Novgorod Feudal Republic
Novgorod Feudal Republic
a feudal state in Rus’ from the 12th to the 15th century. Separatist tendencies, aimed at independence from Kiev, appeared in Novgorod the Great, the capital of the Novgorod feudal republic, as early as the beginning of the 11th century. The advocates of separation were the Novgorod boyars, supported by the urban population, which was obligated to pay tribute and supply troops for the campaigns of the Kievan prince. By the early 12th century, Novgorod was inviting princes to rule over it without first obtaining the consent of the grand prince of Kiev. In 1136 the republic’s boyars and merchant elite took advantage of a mass movement to achieve political independence. Large commercial and artisan settlements (posady) flourished in the ancient Novgorod cities of Staraia Russa, Ladoga, Torzhok, Korela, and Oreshek, which enjoyed self-government and were considered to be vassals of Great Novgorod. In the 12th and 13th centuries, the republic also included Pskov, which began asserting its independence from Novgorod in the mid-13th century. Its independence from Novgorod was confirmed by the Bolotovo Treaty of 1348. Between the 12th and 15th centuries, the republic expanded to the east and northeast, bringing under its control the region around Lake Onega, the area along the Dvina River, and the shores of the White Sea. The Ugrian tribes living in the northern Urals paid tribute to Novgorod the Great. Rich in furs, marine mammals, fish, and salt, the city’s northern possessions were of great economic importance for the republic.
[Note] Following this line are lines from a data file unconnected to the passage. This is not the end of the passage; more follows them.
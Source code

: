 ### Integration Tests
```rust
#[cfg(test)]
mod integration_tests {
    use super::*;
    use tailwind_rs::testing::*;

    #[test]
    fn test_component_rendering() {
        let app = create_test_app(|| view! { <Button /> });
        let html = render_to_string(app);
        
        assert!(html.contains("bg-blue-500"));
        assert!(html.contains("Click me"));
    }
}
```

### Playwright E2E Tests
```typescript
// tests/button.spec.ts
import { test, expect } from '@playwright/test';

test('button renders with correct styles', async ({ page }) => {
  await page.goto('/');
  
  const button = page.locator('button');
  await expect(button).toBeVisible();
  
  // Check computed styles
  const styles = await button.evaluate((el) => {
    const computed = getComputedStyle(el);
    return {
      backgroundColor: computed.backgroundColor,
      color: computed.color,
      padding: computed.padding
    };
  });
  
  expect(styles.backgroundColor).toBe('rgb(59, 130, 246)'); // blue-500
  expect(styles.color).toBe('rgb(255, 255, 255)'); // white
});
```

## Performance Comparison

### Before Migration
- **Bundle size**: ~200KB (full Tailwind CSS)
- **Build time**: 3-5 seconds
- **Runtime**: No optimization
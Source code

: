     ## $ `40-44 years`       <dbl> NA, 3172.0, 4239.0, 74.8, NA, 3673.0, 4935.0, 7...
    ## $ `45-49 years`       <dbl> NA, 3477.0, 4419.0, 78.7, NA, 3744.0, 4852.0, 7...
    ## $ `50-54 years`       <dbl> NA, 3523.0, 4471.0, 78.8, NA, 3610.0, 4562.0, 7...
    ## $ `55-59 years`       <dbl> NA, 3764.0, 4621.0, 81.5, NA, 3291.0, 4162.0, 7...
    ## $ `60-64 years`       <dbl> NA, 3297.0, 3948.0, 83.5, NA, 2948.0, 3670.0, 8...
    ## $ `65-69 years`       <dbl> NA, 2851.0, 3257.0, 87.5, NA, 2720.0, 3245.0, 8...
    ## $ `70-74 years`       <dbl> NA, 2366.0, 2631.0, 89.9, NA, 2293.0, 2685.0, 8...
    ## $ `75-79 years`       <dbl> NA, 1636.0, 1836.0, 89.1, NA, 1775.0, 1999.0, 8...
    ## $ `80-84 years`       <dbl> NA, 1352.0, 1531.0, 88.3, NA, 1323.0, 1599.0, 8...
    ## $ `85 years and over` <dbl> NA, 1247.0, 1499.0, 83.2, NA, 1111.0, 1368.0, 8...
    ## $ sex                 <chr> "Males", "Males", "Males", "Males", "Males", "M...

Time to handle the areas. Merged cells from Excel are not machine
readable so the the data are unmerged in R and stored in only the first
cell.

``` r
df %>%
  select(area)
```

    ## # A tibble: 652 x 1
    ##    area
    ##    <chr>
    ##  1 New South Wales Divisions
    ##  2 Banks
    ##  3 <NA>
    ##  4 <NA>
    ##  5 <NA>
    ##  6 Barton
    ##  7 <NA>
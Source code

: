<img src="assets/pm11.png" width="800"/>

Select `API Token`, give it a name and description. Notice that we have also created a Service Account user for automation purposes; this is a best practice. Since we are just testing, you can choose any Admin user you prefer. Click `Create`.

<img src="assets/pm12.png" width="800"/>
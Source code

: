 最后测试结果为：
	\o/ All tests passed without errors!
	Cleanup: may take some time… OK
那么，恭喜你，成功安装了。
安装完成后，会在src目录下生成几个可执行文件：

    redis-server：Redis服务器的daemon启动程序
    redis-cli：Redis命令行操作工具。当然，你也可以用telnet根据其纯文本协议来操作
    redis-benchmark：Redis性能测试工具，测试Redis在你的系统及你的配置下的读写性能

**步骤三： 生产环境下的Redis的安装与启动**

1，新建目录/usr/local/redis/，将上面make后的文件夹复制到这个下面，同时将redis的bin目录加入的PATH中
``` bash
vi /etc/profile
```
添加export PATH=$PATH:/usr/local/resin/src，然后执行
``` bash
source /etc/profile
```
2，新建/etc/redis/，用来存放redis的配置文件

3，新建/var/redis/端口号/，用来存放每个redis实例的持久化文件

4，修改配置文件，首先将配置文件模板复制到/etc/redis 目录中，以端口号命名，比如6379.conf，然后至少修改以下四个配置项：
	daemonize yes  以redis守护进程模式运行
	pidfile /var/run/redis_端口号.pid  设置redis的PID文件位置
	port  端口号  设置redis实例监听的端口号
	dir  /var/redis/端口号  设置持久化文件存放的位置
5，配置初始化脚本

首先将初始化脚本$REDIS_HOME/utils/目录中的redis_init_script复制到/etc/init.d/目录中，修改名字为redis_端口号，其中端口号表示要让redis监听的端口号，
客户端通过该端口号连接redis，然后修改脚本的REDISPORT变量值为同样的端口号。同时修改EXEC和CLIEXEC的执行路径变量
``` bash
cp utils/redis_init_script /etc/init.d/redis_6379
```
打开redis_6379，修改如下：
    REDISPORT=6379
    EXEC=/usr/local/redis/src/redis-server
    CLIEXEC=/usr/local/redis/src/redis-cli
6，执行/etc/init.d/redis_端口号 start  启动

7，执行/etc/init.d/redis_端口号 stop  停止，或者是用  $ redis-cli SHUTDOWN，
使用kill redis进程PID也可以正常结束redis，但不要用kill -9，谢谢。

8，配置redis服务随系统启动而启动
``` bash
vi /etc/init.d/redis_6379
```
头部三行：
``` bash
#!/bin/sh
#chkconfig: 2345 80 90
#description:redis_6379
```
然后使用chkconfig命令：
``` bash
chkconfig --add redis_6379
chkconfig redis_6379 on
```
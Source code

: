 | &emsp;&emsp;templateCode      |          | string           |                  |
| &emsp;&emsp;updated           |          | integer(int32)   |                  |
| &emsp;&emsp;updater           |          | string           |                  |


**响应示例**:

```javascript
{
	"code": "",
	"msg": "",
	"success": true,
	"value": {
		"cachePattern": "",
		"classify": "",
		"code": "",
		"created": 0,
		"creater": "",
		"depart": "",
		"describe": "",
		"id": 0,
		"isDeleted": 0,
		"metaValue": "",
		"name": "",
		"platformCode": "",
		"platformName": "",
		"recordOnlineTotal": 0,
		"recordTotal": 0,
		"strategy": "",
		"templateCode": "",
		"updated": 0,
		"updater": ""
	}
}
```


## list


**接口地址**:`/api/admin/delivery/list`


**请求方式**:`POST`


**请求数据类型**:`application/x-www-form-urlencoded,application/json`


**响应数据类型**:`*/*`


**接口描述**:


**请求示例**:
The highest governing body in the republic was the veche, an assembly of both the urban and the free rural population. The veche elected from among the boyars the posadnik (chief administrative official), tysiatskii (second highest official), and even the archbishop (from 1156). Although the veche often became an arena for sharp class struggle, actual power was in the hands of the boyars. The executive branch was headed by the archbishop, the most powerful Novgorod feudal lord, who acquired many of the rights, lands, and revenues previously granted to the Kievan prince. He controlled the treasury, conducted foreign relations, supervised the judiciary, and carried out various other functions. The merchants and artisans of Novgorod the Great took part in political affairs through their own organizations; associations were formed by the inhabitants of kontsy (boroughs), sotni (subdivisions of kontsy), including the merchant sotni, and ulitsy (subdivisions of sotni). From the mid-12th century the elders of the kontsy and ulitsy affixed their seals to important official documents. The veche invited an outside prince to become prince of Novgorod, and it concluded an agreement with him, known as the riad, which safeguarded the class interests of the Novgorod boyars. The prince, whose functions were limited, was primarily a military leader. His judicial authority was restricted, and his residence was transferred from the center of the city (Detinets) to the outskirts (Gorodishche). From the mid-13th century, beginning with the reign of Alexander Nevsky, the grand prince of Vladimir usually became the prince of Novgorod.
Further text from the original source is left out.